Hoon-Kyo Kim, RueyKuen Hsieh, Alexandre Chan, Shiying Yu, Baohui Han, Yunong Gao, Ana Baños, Xiaoyan Ying, Thomas A Burke, Dorothy M K Keefe
Supportive Care in Cancer 2015, 23 (1): 293-300

PURPOSE: We sought to describe the impact of chemotherapy-induced nausea and vomiting (CINV) in prior cycles on CINV and chemotherapy regimen modification in subsequent cycles.

METHODS: Eligible patients in this multinational prospective observational study were adults (≥18 years old) receiving their first single-day highly or moderately emetogenic chemotherapy (HEC or MEC). Multivariate logistic regression was used to assess the impact of CINV in prior cycles on CINV in subsequent cycles. Other independent variables included in the model were the cycle number, age, sex, and emetogenicity of regimen.

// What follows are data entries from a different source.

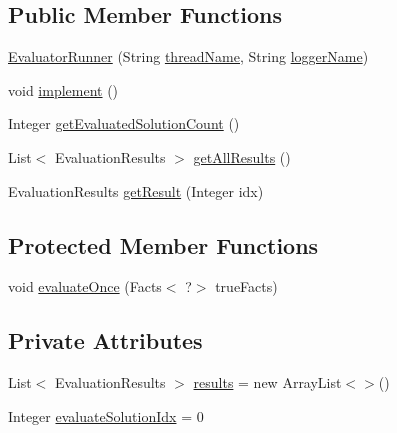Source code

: \subsection*{Public Member Functions}
\begin{DoxyCompactItemize}
\item 
\hyperlink{classit_1_1emarolab_1_1cagg_1_1core_1_1evaluation_1_1ThreadedEvaluator_1_1EvaluatorRunner_ac00f4fc61c7a54c2b9e14684d3e6f7db}{Evaluator\-Runner} (String \hyperlink{classit_1_1emarolab_1_1cagg_1_1core_1_1evaluation_1_1CaggThread_a9f93a5dd960d289f5e2a1889f8b6f55b}{thread\-Name}, String \hyperlink{classit_1_1emarolab_1_1cagg_1_1core_1_1evaluation_1_1CaggThread_ae7dd4d1aec246c90d4a997b825978256}{logger\-Name})
\item 
void \hyperlink{classit_1_1emarolab_1_1cagg_1_1core_1_1evaluation_1_1ThreadedEvaluator_1_1EvaluatorRunner_a7b525fad9b253d9aae30fe94cad2e788}{implement} ()
\item 
Integer \hyperlink{classit_1_1emarolab_1_1cagg_1_1core_1_1evaluation_1_1ThreadedEvaluator_1_1EvaluatorRunner_a65aca67d0ab51ffd3787c7e4663bd622}{get\-Evaluated\-Solution\-Count} ()
\item 
List$<$ Evaluation\-Results $>$ \hyperlink{classit_1_1emarolab_1_1cagg_1_1core_1_1evaluation_1_1ThreadedEvaluator_1_1EvaluatorRunner_acbf8c07ca6fbe9296f94f88499b69d2a}{get\-All\-Results} ()
\item 
Evaluation\-Results \hyperlink{classit_1_1emarolab_1_1cagg_1_1core_1_1evaluation_1_1ThreadedEvaluator_1_1EvaluatorRunner_af77f2773e2c1133de645d5b9e2b6aa34}{get\-Result} (Integer idx)
\end{DoxyCompactItemize}
\subsection*{Protected Member Functions}
\begin{DoxyCompactItemize}
\item 
void \hyperlink{classit_1_1emarolab_1_1cagg_1_1core_1_1evaluation_1_1ThreadedEvaluator_1_1EvaluatorRunner_a5ab1d558bd791fd21cbedaf3504e83e8}{evaluate\-Once} (Facts$<$ ?$>$ true\-Facts)
\end{DoxyCompactItemize}
\subsection*{Private Attributes}
\begin{DoxyCompactItemize}
\item 
List$<$ Evaluation\-Results $>$ \hyperlink{classit_1_1emarolab_1_1cagg_1_1core_1_1evaluation_1_1ThreadedEvaluator_1_1EvaluatorRunner_af51b192937c6518b825ed3bed7960d82}{results} = new Array\-List$<$$>$()
\item 
Integer \hyperlink{classit_1_1emarolab_1_1cagg_1_1core_1_1evaluation_1_1ThreadedEvaluator_1_1EvaluatorRunner_af164a42dd65c05e231c6ae6abf701787}{evaluate\-Solution\-Idx} = 0
\end{DoxyCompactItemize}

RESULTS: There were 598 evaluable patients in cycle 2 and 533 in cycle 3, half receiving HEC and half MEC. Patients who experienced complete response (no emesis or rescue antiemetics) in earlier cycles, relative to those with no complete response, had an adjusted odds ratio (OR) of 5.9 (95% confidence interval (CI), 4.14-8.50) for experiencing complete response in subsequent cycles. Prior CINV was a significant and consistent predictor of subsequent CINV for all CINV endpoints: for emesis, OR 12.7 (95% CI, 8.47-18.9), for clinically significant nausea, OR 7.9 (95% CI, 5.66-10.9), and for clinically significant nausea and/or vomiting, OR 7.2 (5.17-10.1). Modifications to chemotherapy were recorded for 26-29% of patients in cycles 2 and 3, with CINV as the major reason for the modification for 5-9% of these patients.

CONCLUSIONS: CINV in prior cycles was a strong and consistent predictor of CINV in subsequent cycles, while the incidence of chemotherapy regimen modification due to CINV was low in individual cycles.